Your response should contain every line from the data below that holds the string "ggplot".

**** Material for this task ****

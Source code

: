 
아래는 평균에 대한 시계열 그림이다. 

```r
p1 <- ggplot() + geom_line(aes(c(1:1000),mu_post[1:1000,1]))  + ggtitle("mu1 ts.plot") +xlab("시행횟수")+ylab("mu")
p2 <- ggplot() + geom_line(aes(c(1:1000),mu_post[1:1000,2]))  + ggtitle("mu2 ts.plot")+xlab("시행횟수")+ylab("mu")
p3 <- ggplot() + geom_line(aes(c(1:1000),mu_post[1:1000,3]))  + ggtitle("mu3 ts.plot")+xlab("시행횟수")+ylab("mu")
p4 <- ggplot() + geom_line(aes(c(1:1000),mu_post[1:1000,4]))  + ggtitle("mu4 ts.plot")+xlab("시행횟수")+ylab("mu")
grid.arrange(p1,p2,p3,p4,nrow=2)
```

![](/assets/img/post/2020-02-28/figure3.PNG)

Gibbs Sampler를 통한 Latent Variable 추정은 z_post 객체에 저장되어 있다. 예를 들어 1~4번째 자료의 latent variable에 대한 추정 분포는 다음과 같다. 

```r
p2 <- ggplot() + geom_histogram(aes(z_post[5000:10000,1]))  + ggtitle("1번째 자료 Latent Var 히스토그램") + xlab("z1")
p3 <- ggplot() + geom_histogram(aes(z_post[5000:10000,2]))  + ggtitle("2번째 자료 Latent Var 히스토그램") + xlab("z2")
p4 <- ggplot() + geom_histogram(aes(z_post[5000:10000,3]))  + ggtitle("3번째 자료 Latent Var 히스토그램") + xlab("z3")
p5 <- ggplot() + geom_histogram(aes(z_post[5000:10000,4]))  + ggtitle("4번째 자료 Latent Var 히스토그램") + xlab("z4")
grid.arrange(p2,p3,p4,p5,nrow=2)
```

****

[Result]:
p1 <- ggplot() + geom_line(aes(c(1:1000),mu_post[1:1000,1]))  + ggtitle("mu1 ts.plot") +xlab("시행횟수")+ylab("mu")
p2 <- ggplot() + geom_line(aes(c(1:1000),mu_post[1:1000,2]))  + ggtitle("mu2 ts.plot")+xlab("시행횟수")+ylab("mu")
p3 <- ggplot() + geom_line(aes(c(1:1000),mu_post[1:1000,3]))  + ggtitle("mu3 ts.plot")+xlab("시행횟수")+ylab("mu")
p4 <- ggplot() + geom_line(aes(c(1:1000),mu_post[1:1000,4]))  + ggtitle("mu4 ts.plot")+xlab("시행횟수")+ylab("mu")
p2 <- ggplot() + geom_histogram(aes(z_post[5000:10000,1]))  + ggtitle("1번째 자료 Latent Var 히스토그램") + xlab("z1")
p3 <- ggplot() + geom_histogram(aes(z_post[5000:10000,2]))  + ggtitle("2번째 자료 Latent Var 히스토그램") + xlab("z2")
p4 <- ggplot() + geom_histogram(aes(z_post[5000:10000,3]))  + ggtitle("3번째 자료 Latent Var 히스토그램") + xlab("z3")
p5 <- ggplot() + geom_histogram(aes(z_post[5000:10000,4]))  + ggtitle("4번째 자료 Latent Var 히스토그램") + xlab("z4")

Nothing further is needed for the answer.